By Effective Communication

WHAT an incredible political period we’re experiencing! With the UK being overseen by a Labour Government until early last month, it shows that if a week in politics is a long time then seven weeks is an eternity.

Now, in the blink of an eye, we have seen new alliances formed, the Office of Budget Responsibility created, that same OBR issue an intriguing economic re-forecast and an announcement that the Financial Services Authority is to be abolished.

As we continue to come to terms with the thrilling novelty of an unlikely coalition government we’re today on the threshold of one of its biggest early challenges – tomorrow’s emergency Budget.

In my opinion, we’re at a fork in the road for fiscal policy. With the right decisions prospects for recovery in the short-term and economic growth in the long-term could be enhanced. But there’s also a risk that the wrong decisions could hasten a double-dip recession and damage long-term competitiveness.

The two most important measures in the Budget should be:

·         Deficit reduction which goes deeper and faster than financial markets expect. The IoD has hardened its position on deficit reduction and is now calling for a cash squeeze (as compared with a real freeze in spending) over the 2011-12 to 2015-16 period. Closing the structural deficit alone is not enough. The overall deficit in public sector net borrowing needs to be almost eliminated as well – over the course of the Parliament.

·         Deficit reduction being overwhelmingly based on lower public spending. The IoD has consistently argued for a 4:1 ratio of spending reduction to tax increases. Ideally all the adjustment should fall on spending but if taxes are to rise the focus should be on indirect taxation. Higher direct taxation in particular would risk a double dip recession and also undermine the long-term incentive to work, save and invest.

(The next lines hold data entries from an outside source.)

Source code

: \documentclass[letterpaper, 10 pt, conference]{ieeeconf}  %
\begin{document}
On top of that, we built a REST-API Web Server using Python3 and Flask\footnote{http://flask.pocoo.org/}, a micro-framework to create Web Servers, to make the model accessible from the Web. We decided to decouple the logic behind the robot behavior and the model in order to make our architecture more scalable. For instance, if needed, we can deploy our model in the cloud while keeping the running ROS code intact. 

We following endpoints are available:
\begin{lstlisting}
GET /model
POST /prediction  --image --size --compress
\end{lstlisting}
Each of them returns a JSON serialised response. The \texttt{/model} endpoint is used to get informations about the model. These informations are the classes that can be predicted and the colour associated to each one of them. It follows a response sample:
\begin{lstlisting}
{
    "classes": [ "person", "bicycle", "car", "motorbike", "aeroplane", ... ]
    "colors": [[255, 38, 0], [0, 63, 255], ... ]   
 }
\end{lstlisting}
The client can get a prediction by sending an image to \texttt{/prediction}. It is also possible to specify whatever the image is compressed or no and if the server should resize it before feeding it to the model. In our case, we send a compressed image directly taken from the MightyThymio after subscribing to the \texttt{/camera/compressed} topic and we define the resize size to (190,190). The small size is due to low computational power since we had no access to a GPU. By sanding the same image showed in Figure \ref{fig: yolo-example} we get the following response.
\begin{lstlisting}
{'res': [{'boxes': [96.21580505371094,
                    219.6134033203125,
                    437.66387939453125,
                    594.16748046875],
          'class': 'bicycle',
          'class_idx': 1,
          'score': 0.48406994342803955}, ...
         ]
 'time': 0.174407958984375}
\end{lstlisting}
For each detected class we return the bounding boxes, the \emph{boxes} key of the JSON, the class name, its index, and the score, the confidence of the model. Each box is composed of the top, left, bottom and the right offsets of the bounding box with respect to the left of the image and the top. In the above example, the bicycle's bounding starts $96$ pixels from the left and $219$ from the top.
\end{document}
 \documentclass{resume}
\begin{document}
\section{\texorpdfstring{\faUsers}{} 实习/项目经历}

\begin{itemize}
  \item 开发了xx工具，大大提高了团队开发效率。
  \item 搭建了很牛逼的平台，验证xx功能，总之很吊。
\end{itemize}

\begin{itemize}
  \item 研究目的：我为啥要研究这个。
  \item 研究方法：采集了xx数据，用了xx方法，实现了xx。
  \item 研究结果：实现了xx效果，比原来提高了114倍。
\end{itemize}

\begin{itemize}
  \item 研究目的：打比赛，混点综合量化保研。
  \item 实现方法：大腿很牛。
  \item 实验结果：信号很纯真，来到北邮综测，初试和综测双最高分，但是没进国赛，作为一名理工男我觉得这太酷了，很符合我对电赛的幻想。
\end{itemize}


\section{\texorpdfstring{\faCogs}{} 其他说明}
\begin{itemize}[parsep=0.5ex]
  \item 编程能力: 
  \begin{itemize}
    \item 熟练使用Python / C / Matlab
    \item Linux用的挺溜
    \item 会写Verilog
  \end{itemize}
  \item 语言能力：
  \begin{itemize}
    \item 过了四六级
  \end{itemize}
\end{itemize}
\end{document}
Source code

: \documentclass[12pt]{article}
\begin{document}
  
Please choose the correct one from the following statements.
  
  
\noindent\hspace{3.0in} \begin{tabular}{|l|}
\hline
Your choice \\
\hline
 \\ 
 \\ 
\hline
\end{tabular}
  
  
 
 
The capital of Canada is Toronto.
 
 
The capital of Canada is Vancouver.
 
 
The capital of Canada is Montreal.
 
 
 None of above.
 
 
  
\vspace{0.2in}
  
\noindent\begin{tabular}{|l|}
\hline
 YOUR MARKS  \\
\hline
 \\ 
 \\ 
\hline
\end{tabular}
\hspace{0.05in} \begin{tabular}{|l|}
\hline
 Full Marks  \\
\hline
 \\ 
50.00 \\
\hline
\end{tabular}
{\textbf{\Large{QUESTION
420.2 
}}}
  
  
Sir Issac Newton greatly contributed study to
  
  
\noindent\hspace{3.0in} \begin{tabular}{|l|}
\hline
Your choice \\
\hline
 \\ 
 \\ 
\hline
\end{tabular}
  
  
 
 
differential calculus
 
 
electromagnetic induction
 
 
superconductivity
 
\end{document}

The Chancellor needs to set out a big deficit reduction package, but the nature of the package is just as vital as its size. Raising taxes significantly would ensure that we fail to get a strong private sector recovery, killing off the growth we are trying to create. Cutting public spending is the necessary course of action, and should be accompanied by measures to ensure that the resources lost in the public sector are able to be picked up by a strongly recovering private sector.

I don’t think rapid deficit reduction based on lower spending will undermine economic recovery. At times of fiscal crisis the normal rules are switched off. There is very strong evidence from economic history over recent decades, that we can have an expansionary fiscal consolidation. The immediate direct impact of lower public spending is to lower GDP but indirect effects quickly kick-in to raise private sector spending. The silver lining here is that tight fiscal policy might help maintain near zero interest rates for years not months.

The tough Lamont-Clarke fiscal tightening, with 600,000 public sector job losses in the mid 1990s, did not prevent sustained economic recovery. Also, the period of fastest economic growth under Labour was during its first two years in office, when public spending fell sharply as a proportion of GDP.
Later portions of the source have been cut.